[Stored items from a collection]
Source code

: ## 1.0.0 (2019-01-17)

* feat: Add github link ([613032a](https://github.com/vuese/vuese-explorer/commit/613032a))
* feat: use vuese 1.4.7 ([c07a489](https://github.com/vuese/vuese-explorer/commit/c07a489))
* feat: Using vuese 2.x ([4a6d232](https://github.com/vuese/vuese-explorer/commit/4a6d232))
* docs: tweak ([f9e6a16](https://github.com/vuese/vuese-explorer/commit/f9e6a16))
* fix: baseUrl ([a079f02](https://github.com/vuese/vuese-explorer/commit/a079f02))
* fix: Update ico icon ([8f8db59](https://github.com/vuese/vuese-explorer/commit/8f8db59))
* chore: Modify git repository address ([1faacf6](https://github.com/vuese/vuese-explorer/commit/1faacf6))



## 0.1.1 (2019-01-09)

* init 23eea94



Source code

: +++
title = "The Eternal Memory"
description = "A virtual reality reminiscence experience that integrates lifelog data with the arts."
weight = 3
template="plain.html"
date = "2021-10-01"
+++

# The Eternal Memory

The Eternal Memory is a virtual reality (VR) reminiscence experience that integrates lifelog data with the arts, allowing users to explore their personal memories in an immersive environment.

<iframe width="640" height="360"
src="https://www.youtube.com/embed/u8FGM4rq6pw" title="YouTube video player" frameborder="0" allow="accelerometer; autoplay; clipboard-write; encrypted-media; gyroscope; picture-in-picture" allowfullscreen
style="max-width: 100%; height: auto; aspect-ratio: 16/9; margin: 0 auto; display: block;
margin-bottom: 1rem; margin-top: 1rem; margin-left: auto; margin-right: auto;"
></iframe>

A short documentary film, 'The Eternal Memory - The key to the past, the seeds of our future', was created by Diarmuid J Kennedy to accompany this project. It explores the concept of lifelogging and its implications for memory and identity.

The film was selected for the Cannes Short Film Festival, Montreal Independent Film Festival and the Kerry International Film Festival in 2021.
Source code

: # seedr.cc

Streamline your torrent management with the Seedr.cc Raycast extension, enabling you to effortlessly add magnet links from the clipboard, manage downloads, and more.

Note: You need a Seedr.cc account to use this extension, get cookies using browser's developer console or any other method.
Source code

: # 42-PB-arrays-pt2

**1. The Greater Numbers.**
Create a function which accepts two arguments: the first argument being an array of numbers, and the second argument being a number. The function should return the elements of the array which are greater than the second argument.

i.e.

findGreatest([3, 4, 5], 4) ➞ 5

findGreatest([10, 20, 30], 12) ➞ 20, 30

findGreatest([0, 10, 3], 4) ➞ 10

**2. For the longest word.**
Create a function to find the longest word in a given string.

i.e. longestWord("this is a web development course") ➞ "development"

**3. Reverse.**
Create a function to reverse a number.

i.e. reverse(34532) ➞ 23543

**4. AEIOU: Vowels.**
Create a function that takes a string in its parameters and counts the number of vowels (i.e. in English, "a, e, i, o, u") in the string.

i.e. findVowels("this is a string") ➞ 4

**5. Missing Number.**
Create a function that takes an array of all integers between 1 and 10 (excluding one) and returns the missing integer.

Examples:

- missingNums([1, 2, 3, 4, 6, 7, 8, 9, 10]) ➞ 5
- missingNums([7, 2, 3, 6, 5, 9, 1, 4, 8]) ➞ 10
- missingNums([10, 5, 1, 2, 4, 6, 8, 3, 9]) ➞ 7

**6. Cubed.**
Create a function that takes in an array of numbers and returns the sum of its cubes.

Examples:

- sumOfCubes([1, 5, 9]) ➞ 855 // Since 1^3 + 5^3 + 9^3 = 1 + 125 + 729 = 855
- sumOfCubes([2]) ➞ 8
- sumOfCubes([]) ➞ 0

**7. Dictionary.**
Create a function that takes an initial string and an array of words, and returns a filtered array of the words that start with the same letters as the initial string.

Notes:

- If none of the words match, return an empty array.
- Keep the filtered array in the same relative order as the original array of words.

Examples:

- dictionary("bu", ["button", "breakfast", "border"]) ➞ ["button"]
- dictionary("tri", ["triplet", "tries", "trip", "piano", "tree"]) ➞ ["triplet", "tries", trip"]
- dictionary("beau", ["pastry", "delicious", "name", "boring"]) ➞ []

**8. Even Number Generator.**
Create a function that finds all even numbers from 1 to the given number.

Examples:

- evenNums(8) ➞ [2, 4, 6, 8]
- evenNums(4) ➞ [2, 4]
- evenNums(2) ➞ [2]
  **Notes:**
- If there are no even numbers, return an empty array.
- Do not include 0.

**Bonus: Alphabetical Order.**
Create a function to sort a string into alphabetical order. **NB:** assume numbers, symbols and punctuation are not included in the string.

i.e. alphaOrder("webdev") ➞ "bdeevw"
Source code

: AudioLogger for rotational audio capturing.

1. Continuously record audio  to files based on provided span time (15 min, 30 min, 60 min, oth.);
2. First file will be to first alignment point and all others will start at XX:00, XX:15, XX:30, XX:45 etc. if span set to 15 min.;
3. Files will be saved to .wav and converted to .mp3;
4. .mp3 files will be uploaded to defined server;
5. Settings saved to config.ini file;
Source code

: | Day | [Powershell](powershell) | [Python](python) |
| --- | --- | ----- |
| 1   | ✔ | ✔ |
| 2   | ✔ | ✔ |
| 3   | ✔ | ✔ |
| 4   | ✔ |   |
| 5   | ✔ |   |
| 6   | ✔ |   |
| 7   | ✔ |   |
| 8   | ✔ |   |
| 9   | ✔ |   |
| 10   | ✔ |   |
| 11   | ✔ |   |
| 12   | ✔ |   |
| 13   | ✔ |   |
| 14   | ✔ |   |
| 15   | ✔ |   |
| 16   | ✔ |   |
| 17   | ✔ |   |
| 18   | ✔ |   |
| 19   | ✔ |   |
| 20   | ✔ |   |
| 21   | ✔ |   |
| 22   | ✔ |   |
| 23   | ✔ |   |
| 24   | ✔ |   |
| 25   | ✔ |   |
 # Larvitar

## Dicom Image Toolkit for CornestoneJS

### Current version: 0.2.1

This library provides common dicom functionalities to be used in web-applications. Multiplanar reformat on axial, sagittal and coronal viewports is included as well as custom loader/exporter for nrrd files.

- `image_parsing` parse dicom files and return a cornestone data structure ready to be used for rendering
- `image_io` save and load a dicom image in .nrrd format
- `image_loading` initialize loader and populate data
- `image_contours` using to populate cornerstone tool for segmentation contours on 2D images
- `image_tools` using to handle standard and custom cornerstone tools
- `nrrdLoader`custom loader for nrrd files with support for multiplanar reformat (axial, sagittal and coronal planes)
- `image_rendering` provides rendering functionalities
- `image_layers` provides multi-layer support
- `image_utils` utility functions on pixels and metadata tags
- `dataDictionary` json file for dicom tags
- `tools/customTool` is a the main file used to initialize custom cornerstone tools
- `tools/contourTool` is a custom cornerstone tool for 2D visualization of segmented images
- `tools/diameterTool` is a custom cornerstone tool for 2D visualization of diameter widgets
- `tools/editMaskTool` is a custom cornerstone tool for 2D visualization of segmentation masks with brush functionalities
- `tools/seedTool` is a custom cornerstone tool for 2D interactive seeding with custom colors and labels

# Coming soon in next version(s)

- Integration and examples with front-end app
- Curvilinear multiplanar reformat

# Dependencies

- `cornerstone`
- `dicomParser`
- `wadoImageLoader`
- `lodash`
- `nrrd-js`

* WHAT IS NEEDED *
Would you repeat each of the lines above exactly?

* RESPONSE AREA *
Source code

: ## 1.0.0 (2019-01-17)

* feat: Add github link ([613032a](https://github.com/vuese/vuese-explorer/commit/613032a))
* feat: use vuese 1.4.7 ([c07a489](https://github.com/vuese/vuese-explorer/commit/c07a489))
* feat: Using vuese 2.x ([4a6d232](https://github.com/vuese/vuese-explorer/commit/4a6d232))
* docs: tweak ([f9e6a16](https://github.com/vuese/vuese-explorer/commit/f9e6a16))
* fix: baseUrl ([a079f02](https://github.com/vuese/vuese-explorer/commit/a079f02))
* fix: Update ico icon ([8f8db59](https://github.com/vuese/vuese-explorer/commit/8f8db59))
* chore: Modify git repository address ([1faacf6](https://github.com/vuese/vuese-explorer/commit/1faacf6))



## 0.1.1 (2019-01-09)

* init 23eea94



Source code

: +++
title = "The Eternal Memory"
description = "A virtual reality reminiscence experience that integrates lifelog data with the arts."
weight = 3
template="plain.html"
date = "2021-10-01"
+++

# The Eternal Memory

The Eternal Memory is a virtual reality (VR) reminiscence experience that integrates lifelog data with the arts, allowing users to explore their personal memories in an immersive environment.

<iframe width="640" height="360"
src="https://www.youtube.com/embed/u8FGM4rq6pw" title="YouTube video player" frameborder="0" allow="accelerometer; autoplay; clipboard-write; encrypted-media; gyroscope; picture-in-picture" allowfullscreen
style="max-width: 100%; height: auto; aspect-ratio: 16/9; margin: 0 auto; display: block;
margin-bottom: 1rem; margin-top: 1rem; margin-left: auto; margin-right: auto;"
></iframe>

A short documentary film, 'The Eternal Memory - The key to the past, the seeds of our future', was created by Diarmuid J Kennedy to accompany this project. It explores the concept of lifelogging and its implications for memory and identity.

The film was selected for the Cannes Short Film Festival, Montreal Independent Film Festival and the Kerry International Film Festival in 2021.
Source code

: # seedr.cc

Streamline your torrent management with the Seedr.cc Raycast extension, enabling you to effortlessly add magnet links from the clipboard, manage downloads, and more.

Note: You need a Seedr.cc account to use this extension, get cookies using browser's developer console or any other method.
Source code

: # 42-PB-arrays-pt2

**1. The Greater Numbers.**
Create a function which accepts two arguments: the first argument being an array of numbers, and the second argument being a number. The function should return the elements of the array which are greater than the second argument.

i.e.

findGreatest([3, 4, 5], 4) ➞ 5

findGreatest([10, 20, 30], 12) ➞ 20, 30

findGreatest([0, 10, 3], 4) ➞ 10

**2. For the longest word.**
Create a function to find the longest word in a given string.

i.e. longestWord("this is a web development course") ➞ "development"

**3. Reverse.**
Create a function to reverse a number.

i.e. reverse(34532) ➞ 23543

**4. AEIOU: Vowels.**
Create a function that takes a string in its parameters and counts the number of vowels (i.e. in English, "a, e, i, o, u") in the string.

i.e. findVowels("this is a string") ➞ 4

**5. Missing Number.**
Create a function that takes an array of all integers between 1 and 10 (excluding one) and returns the missing integer.

Examples:

- missingNums([1, 2, 3, 4, 6, 7, 8, 9, 10]) ➞ 5
- missingNums([7, 2, 3, 6, 5, 9, 1, 4, 8]) ➞ 10
- missingNums([10, 5, 1, 2, 4, 6, 8, 3, 9]) ➞ 7

**6. Cubed.**
Create a function that takes in an array of numbers and returns the sum of its cubes.

Examples:

- sumOfCubes([1, 5, 9]) ➞ 855 // Since 1^3 + 5^3 + 9^3 = 1 + 125 + 729 = 855
- sumOfCubes([2]) ➞ 8
- sumOfCubes([]) ➞ 0

**7. Dictionary.**
Create a function that takes an initial string and an array of words, and returns a filtered array of the words that start with the same letters as the initial string.

Notes:

- If none of the words match, return an empty array.
- Keep the filtered array in the same relative order as the original array of words.

Examples:

- dictionary("bu", ["button", "breakfast", "border"]) ➞ ["button"]
- dictionary("tri", ["triplet", "tries", "trip", "piano", "tree"]) ➞ ["triplet", "tries", trip"]
- dictionary("beau", ["pastry", "delicious", "name", "boring"]) ➞ []

**8. Even Number Generator.**
Create a function that finds all even numbers from 1 to the given number.

Examples:

- evenNums(8) ➞ [2, 4, 6, 8]
- evenNums(4) ➞ [2, 4]
- evenNums(2) ➞ [2]
  **Notes:**
- If there are no even numbers, return an empty array.
- Do not include 0.

**Bonus: Alphabetical Order.**
Create a function to sort a string into alphabetical order. **NB:** assume numbers, symbols and punctuation are not included in the string.

i.e. alphaOrder("webdev") ➞ "bdeevw"
Source code

: AudioLogger for rotational audio capturing.

1. Continuously record audio  to files based on provided span time (15 min, 30 min, 60 min, oth.);
2. First file will be to first alignment point and all others will start at XX:00, XX:15, XX:30, XX:45 etc. if span set to 15 min.;
3. Files will be saved to .wav and converted to .mp3;
4. .mp3 files will be uploaded to defined server;
5. Settings saved to config.ini file;
Source code

: | Day | [Powershell](powershell) | [Python](python) |
| --- | --- | ----- |
| 1   | ✔ | ✔ |
| 2   | ✔ | ✔ |
| 3   | ✔ | ✔ |
| 4   | ✔ |   |
| 5   | ✔ |   |
| 6   | ✔ |   |
| 7   | ✔ |   |
| 8   | ✔ |   |
| 9   | ✔ |   |
| 10   | ✔ |   |
| 11   | ✔ |   |
| 12   | ✔ |   |
| 13   | ✔ |   |
| 14   | ✔ |   |
| 15   | ✔ |   |
| 16   | ✔ |   |
| 17   | ✔ |   |
| 18   | ✔ |   |
| 19   | ✔ |   |
| 20   | ✔ |   |
| 21   | ✔ |   |
| 22   | ✔ |   |
| 23   | ✔ |   |
| 24   | ✔ |   |
| 25   | ✔ |   |
 # Larvitar

## Dicom Image Toolkit for CornestoneJS

### Current version: 0.2.1

This library provides common dicom functionalities to be used in web-applications. Multiplanar reformat on axial, sagittal and coronal viewports is included as well as custom loader/exporter for nrrd files.

- `image_parsing` parse dicom files and return a cornestone data structure ready to be used for rendering
- `image_io` save and load a dicom image in .nrrd format
- `image_loading` initialize loader and populate data
- `image_contours` using to populate cornerstone tool for segmentation contours on 2D images
- `image_tools` using to handle standard and custom cornerstone tools
- `nrrdLoader`custom loader for nrrd files with support for multiplanar reformat (axial, sagittal and coronal planes)
- `image_rendering` provides rendering functionalities
- `image_layers` provides multi-layer support
- `image_utils` utility functions on pixels and metadata tags
- `dataDictionary` json file for dicom tags
- `tools/customTool` is a the main file used to initialize custom cornerstone tools
- `tools/contourTool` is a custom cornerstone tool for 2D visualization of segmented images
- `tools/diameterTool` is a custom cornerstone tool for 2D visualization of diameter widgets
- `tools/editMaskTool` is a custom cornerstone tool for 2D visualization of segmentation masks with brush functionalities
- `tools/seedTool` is a custom cornerstone tool for 2D interactive seeding with custom colors and labels

# Coming soon in next version(s)

- Integration and examples with front-end app
- Curvilinear multiplanar reformat

# Dependencies

- `cornerstone`
- `dicomParser`
- `wadoImageLoader`
- `lodash`
- `nrrd-js`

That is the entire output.